Ces dépêches révèlent que le gouvernement d'Obama avait pour but de préserver des rapports politiques et militaires étroits avec Moubarak, tout en étant parfaitement conscient de l'absence de démocratie. Il avait déclaré: "les avantages tangibles de notre collaboration militaire sont évidents: l'Egypte est en paix avec Israël, et l'armée US bénéficie d'un accès prioritaire au Canal de Suez et à l'espace aérien égyptien ".

Malgré tout cela, au cours de sa conférence de presse du 28 janvier, la veille des manifestations après la prière du vendredi, les plus dramatiques depuis le début de la révolte en Egypte, Obama omettait d'évoquer les revendications des manifestants courageux qui demandaient la démission de Moubarak. Au contraire, il insistait sur le fait que le régime devait s'engager à faire des réformes, disant: "cette période d'instabilité doit se transformer en une période de promesses".

Citant son discours du Caire en 2008, Obama demandait instamment à Moubarak de reconnaître que "Où qu'il s'installe, le gouvernement du peuple par le peuple ne s'appuie que sur un seul et unique modèle pour ceux qui détiennent le pouvoir: conserver le pouvoir grâce au consentement du peuple et non pas par la coercition; respecter les droits des minorités et agir dans un esprit de tolérance et de conciliation. Une fois de plus, l'administration Obama a fait preuve d'une énorme duplicité dans sa façon d'aborder le problème de la promotion de la démocratie dans la région.

De ce fait, elle s'est retrouvée, comme d'autres gouvernements occidentaux qui ont déclaré préférer la "stabilité" et l'"ordre" à la justice et à la responsabilité, du "mauvais côté de l'histoire".

Peut-être y a-t-il une autre leçon qu'ils pourraient tirer du 18 Brumaire de Marx, où on trouve une autre de ses célèbres phrases, cette fois-ci sur le rôle que joue dans l'histoire l'action l'individuelle: "les hommes font leur propre histoire, mais ne la font pas comme ils veulent, ils ne la font pas dans des conditions qu'ils ont choisies, mais dans un contexte préexistant, donné et hérité du passé".

Face à d'énormes difficultés, comme le soutien sans faille de l'occident pour leurs gouvernements, un ordre économique mondial conçu pour favoriser une minorité au détriment de la majorité, des appareils de sécurité largement subventionnés, équipés et entraînés, en grande partie grâce aux américains (comme le prouve l'inscription "made in America" sur les bombes de gaz lacrymogène utilisées contre les manifestants), les populations en Egypte, en Tunisie et ailleurs dans la région où les manifestants sont descendus dans la rue, ont décidé que, malgré ces conditions extrêmement défavorables, elles ne voulaient plus figurer comme de simples objets dans une histoire écrite par et pour d'autres.

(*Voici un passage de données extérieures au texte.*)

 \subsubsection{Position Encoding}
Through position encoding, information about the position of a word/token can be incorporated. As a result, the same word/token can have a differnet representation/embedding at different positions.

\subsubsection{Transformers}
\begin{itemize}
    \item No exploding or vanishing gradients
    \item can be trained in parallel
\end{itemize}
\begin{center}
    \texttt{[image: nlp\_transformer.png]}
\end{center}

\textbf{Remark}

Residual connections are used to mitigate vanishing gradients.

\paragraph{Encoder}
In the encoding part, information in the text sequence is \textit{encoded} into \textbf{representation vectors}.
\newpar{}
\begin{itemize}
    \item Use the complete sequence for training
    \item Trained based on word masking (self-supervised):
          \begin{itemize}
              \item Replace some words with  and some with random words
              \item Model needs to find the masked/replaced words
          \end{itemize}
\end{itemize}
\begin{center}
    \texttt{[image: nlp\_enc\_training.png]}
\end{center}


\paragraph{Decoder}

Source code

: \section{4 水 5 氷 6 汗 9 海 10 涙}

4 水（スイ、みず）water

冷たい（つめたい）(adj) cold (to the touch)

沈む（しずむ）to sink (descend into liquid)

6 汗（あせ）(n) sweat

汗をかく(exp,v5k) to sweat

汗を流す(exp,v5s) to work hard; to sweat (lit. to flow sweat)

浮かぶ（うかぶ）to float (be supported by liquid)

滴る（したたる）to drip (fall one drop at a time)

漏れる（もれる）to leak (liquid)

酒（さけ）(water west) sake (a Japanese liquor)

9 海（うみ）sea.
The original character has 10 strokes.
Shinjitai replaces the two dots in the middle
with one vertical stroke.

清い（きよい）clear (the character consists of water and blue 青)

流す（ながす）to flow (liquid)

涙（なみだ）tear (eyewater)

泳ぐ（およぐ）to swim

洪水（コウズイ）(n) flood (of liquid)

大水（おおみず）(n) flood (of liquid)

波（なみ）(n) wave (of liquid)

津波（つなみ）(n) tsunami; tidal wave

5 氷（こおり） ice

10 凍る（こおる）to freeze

Elles sont prêtes à donner leur vie pour retrouver leur place légitime parmi les acteurs de l'histoire.

Il est temps qu'Obama cesse de faire seulement semblant de s'intéresser au rôle croissant que joue le pouvoir populaire en dessinant les contours d'un nouveau paysage politique de la région. Il peut commencer par soutenir les revendications des partis d'opposition en Égypte - comme les islamistes, dirigés par le parti d'opposition le plus populaire, les Frères Musulmans, ou les laïques, représentés par leur chef de file le plus connu, ancien patron de l'Agence internationale de l'énergie atomique (AIEA), Mohamed El-Baradei - qui demandent l'arrêt immédiat de la répression organisée actuellement par le régime de Moubarak contre les manifestants - qui est, selon les termes d'un des dirigeants des Frères Musulmans "du terrorisme d'état organisé" - le renversement du régime de Moubarak et l'instauration d'un gouvernement de transition qui conduirait à lancer de véritables réformes démocratiques et à demander au régime de Moubarak de répondre des crimes qu'il a commis.

Obama peut également profiter de l'occasion pour mettre en oeuvre les changements structurels nécessaires à la politique étrangère menée actuellement par les Etats-Unis dans la région, et pour poser de véritables conditions à l'aide économique et militaire que fournit le gouvernement US à tous les régimes antidémocratiques et répressifs de la région, tels qu'Israël, la Jordanie et le Yémen, afin d'aider les efforts des populations de ces pays pour reprendre le pouvoir et créer leur "propre histoire".

Des réductions importantes des aides à ces états, associées à une réduction globale des dépenses militaires US et à la fin des agressions des Etats-Unis dans la région, feraient d'une pierre deux coups: elles seraient la preuve de la volonté des Etats-Unis de réduire leur énorme déficit budgétaire de façon plus éthique que les mesures qui ont été prises à ce jour, et qui induisent à des réductions massives des dépenses sociales.

Et, pour rappeler les promesses électorales d'Obama, ce serait véritablement un "changement auquel on pourrait croire".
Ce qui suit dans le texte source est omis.